Stored items from a collection:
------------------------------------

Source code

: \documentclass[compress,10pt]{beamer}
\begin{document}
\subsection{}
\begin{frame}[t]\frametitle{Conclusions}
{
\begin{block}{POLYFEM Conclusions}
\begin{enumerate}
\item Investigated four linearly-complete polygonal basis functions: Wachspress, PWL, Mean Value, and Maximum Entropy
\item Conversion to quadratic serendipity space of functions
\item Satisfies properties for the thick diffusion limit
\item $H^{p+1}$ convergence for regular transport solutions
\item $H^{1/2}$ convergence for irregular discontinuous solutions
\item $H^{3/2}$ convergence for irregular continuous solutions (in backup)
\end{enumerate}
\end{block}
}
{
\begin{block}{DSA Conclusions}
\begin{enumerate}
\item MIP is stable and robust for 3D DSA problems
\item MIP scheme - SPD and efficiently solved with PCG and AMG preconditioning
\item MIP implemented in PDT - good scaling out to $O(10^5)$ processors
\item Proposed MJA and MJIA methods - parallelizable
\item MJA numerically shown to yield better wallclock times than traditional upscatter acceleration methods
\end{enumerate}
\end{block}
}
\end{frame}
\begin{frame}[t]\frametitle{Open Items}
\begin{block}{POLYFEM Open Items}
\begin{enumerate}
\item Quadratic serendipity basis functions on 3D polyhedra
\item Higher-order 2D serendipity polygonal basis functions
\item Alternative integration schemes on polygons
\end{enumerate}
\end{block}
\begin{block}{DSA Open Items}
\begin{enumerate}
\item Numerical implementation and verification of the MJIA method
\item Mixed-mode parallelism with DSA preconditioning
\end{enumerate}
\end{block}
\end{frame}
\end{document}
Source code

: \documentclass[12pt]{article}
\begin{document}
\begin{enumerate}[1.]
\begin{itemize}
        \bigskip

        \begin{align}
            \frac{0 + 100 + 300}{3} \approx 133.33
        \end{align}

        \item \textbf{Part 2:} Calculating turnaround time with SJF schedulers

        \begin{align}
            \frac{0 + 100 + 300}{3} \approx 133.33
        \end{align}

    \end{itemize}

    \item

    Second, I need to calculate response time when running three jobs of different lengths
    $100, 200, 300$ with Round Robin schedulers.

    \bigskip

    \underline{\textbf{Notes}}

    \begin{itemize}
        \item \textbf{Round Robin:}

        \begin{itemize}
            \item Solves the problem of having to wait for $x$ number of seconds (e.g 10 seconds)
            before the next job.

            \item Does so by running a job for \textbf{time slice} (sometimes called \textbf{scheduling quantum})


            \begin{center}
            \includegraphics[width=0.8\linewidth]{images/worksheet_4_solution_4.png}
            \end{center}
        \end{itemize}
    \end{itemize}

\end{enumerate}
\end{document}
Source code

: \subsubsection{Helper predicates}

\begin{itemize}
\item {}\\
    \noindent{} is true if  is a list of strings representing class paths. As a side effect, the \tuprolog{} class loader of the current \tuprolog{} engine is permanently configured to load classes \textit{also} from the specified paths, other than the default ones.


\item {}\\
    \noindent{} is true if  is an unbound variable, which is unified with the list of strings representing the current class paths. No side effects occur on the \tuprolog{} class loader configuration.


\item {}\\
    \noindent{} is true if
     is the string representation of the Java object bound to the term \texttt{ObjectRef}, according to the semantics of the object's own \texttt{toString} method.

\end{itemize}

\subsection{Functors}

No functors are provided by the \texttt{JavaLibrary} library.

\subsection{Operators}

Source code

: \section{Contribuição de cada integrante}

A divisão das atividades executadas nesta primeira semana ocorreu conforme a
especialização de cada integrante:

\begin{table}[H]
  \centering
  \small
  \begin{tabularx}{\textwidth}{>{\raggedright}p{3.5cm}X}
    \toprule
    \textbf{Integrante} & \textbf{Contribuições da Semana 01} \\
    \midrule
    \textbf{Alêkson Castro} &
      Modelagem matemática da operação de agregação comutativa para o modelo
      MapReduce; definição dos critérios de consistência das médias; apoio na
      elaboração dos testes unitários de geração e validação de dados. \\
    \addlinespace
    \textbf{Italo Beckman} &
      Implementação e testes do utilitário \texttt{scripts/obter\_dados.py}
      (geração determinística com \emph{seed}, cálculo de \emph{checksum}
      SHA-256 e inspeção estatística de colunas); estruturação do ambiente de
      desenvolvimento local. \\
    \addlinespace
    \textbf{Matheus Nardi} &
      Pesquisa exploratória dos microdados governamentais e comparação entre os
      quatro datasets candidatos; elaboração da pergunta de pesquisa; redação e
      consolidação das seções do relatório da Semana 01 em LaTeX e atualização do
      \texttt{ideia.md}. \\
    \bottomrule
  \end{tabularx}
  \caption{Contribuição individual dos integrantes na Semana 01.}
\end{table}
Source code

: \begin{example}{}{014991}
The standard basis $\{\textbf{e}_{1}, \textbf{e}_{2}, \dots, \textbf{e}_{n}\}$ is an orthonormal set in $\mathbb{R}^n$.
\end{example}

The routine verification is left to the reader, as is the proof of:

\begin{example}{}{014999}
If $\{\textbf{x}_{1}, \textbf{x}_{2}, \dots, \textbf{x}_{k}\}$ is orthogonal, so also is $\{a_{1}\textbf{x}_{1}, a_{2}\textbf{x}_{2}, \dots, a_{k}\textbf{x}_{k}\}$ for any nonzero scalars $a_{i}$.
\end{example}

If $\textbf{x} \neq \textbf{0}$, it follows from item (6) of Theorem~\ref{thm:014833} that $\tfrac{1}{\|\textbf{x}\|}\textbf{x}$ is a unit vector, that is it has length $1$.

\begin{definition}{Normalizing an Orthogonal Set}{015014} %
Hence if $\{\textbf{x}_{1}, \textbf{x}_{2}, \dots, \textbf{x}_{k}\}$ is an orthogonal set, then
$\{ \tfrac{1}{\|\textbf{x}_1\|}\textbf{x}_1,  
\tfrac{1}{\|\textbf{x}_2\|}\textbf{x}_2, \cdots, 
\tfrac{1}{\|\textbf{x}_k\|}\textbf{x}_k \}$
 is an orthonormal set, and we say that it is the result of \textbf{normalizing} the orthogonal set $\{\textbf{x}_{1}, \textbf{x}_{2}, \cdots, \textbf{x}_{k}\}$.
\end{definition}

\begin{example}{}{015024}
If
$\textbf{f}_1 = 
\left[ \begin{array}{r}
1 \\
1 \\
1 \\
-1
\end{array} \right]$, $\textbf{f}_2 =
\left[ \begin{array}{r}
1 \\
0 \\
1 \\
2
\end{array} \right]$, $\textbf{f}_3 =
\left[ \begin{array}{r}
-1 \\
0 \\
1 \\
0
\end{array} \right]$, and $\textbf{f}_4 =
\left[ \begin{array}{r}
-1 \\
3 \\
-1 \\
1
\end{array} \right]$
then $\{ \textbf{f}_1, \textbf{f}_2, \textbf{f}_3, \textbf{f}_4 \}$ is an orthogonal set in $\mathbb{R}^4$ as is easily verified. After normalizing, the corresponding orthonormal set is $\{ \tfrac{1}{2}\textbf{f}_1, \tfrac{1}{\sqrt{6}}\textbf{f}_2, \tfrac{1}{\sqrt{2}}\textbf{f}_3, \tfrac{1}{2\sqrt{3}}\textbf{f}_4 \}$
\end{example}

------------------------------------

WHAT IS NEEDED:
All lines above from the one holding "space of functions" to the one holding "and AMG preconditioning", inclusive, are to be copied exactly; no other line is wanted.

PROBLEM SOLUTION:
\item Conversion to quadratic serendipity space of functions
\item Satisfies properties for the thick diffusion limit
\item $H^{p+1}$ convergence for regular transport solutions
\item $H^{1/2}$ convergence for irregular discontinuous solutions
\item $H^{3/2}$ convergence for irregular continuous solutions (in backup)
\end{enumerate}
\end{block}
}
{
\begin{block}{DSA Conclusions}
\begin{enumerate}
\item MIP is stable and robust for 3D DSA problems
\item MIP scheme - SPD and efficiently solved with PCG and AMG preconditioning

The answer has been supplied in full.